りつこの読書と落語メモ

読んだ本と行った落語のメモ

第127回横浜柳家小滿んの会

5/18(月)関内ホールで行われた「第127回横浜柳家小滿んの会」に行って来た。
この会、前から行きたかったんだけど、遠い上に開始時間が早くてなかなか行けなかった。
この日はお披露目を見るために休みをとっていたので、これなら行けるぞ!と半蔵門から関内へ移動。

・小かじ「二人旅」
・小滿ん「大師の杵」
・小滿ん「転宅」
〜仲入り〜
・小滿ん「江戸の夢」

小滿ん師匠「大師の杵」
空海上人の空白の20代を扱った噺とのことだが、初めて聴いた。
非常に見目麗しく頭脳も明晰だった空海上人に恋い焦がれたのがおもよという娘。色目を使っても空海がまるで気づいてくれないので、直接迫るのだが「修行の身の上」と断られてしまう。
想いを遂げられないなら死ぬしかないと脅すと、考え込んだ空海が、それなら今晩私の部屋へいらっしゃい、と言う。
おもよが張り切ってカリスマ美容師のところで髪の毛を結ってもらい、エステに行ってきれいにして部屋を訪れると、布団の中に空海はおらず杵が置いてある。
これはきっと「ついてこいついてこい」という意味だろうと勝手に勘違いして追いかけるのだが空海に追いつくことができず悲観して川に身を投げて死んでしまう。
それを知った空海が自分の修業が足りないせいだと後悔し、女難避けの御札を作って配ったのだがこれがまったくもって不評。なぜなら「女難?ありがてぇじゃねぇか」という男ばかりだから。
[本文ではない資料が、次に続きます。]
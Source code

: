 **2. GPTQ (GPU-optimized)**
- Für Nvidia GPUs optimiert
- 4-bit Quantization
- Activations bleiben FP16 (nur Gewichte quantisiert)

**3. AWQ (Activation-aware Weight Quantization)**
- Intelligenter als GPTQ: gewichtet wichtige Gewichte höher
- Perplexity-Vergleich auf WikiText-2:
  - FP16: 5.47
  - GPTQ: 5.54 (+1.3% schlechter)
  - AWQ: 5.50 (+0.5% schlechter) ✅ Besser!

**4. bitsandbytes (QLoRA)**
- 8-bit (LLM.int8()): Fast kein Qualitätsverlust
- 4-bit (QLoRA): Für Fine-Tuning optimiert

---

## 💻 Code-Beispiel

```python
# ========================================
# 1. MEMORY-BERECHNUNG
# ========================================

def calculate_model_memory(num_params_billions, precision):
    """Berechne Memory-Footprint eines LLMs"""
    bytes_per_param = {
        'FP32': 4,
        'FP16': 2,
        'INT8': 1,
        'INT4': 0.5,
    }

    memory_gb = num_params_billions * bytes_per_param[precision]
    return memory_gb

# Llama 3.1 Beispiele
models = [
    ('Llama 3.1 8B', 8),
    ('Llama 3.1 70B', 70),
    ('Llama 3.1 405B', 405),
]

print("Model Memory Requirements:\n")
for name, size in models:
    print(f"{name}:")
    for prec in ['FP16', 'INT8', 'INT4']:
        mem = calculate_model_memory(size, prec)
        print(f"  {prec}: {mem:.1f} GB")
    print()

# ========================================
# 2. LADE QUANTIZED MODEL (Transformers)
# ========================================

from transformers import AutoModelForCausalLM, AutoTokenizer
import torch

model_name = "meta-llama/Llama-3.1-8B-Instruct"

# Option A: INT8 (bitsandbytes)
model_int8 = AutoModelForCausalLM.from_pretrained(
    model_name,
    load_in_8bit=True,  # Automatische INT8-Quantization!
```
深刻に感じられるような噺なのだが、小満ん師匠が淡々と途中でシャレを入れながらやられるとなんとも洒脱で楽しい。
サゲもばかばかしくて好きだ。

小滿ん師匠「転宅」
「転宅」はいろんな噺家さんで何回も見ているけれど、小満ん師匠の「転宅」はすごく小満ん師匠らしくて素敵だった。
泥棒がそんなにまぬけじゃなくて(まぬけではあるんだけど)「ワル」な感じも醸し出していて色気がある。
だから「夫婦のするようなことをしようじゃねぇか」と言われてお菊さんがドキっとして必死で追い払う気持ちもわかる。
その分、「用心棒が二百三高地で大砲を打ってたから耳が悪いんだよ」のバカバカしさが際立っておかしい。
粋でかっこよくて楽しい「転宅」だった。

小滿ん師匠「江戸の夢」
これも初めて聴く噺。
ドラマチックな噺なのだけれど、小満ん師匠にかかるとまったく大仰さはなくなって、夫婦の会話のずれの楽しさが浮かび上がる不思議。
私には難しいことは分からないけれど、小満ん師匠の世界に浸れる幸せを感じながらホールを後にした。